**Task brief**
Each line of the material below is to be checked for "prepared"; the number of matching lines is the only output expected.

##### Provided records

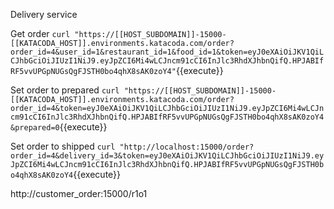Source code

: Delivery service

Get order
`curl "https://[[HOST_SUBDOMAIN]]-15000-[[KATACODA_HOST]].environments.katacoda.com/order?order_id=4&user_id=1&restaurant_id=1&food_id=1&token=eyJ0eXAiOiJKV1QiLCJhbGciOiJIUzI1NiJ9.eyJpZCI6Mi4wLCJncm91cCI6InJlc3RhdXJhbnQifQ.HPJABIfRF5vvUPGpNUGsQgFJSTH0bo4qhX8sAK0zoY4"`{{execute}}

Set order to prepared
`curl "https://[[HOST_SUBDOMAIN]]-15000-[[KATACODA_HOST]].environments.katacoda.com/order?order_id=4&token=eyJ0eXAiOiJKV1QiLCJhbGciOiJIUzI1NiJ9.eyJpZCI6Mi4wLCJncm91cCI6InJlc3RhdXJhbnQifQ.HPJABIfRF5vvUPGpNUGsQgFJSTH0bo4qhX8sAK0zoY4&prepared=0`{{execute}}

Set order to shipped
`curl "http://localhost:15000/order?order_id=4&delivery_id=3&token=eyJ0eXAiOiJKV1QiLCJhbGciOiJIUzI1NiJ9.eyJpZCI6Mi4wLCJncm91cCI6InJlc3RhdXJhbnQifQ.HPJABIfRF5vvUPGpNUGsQgFJSTH0bo4qhX8sAK0zoY4`{{execute}}


http://customer_order:15000/r1o1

##########

**Final answer**
2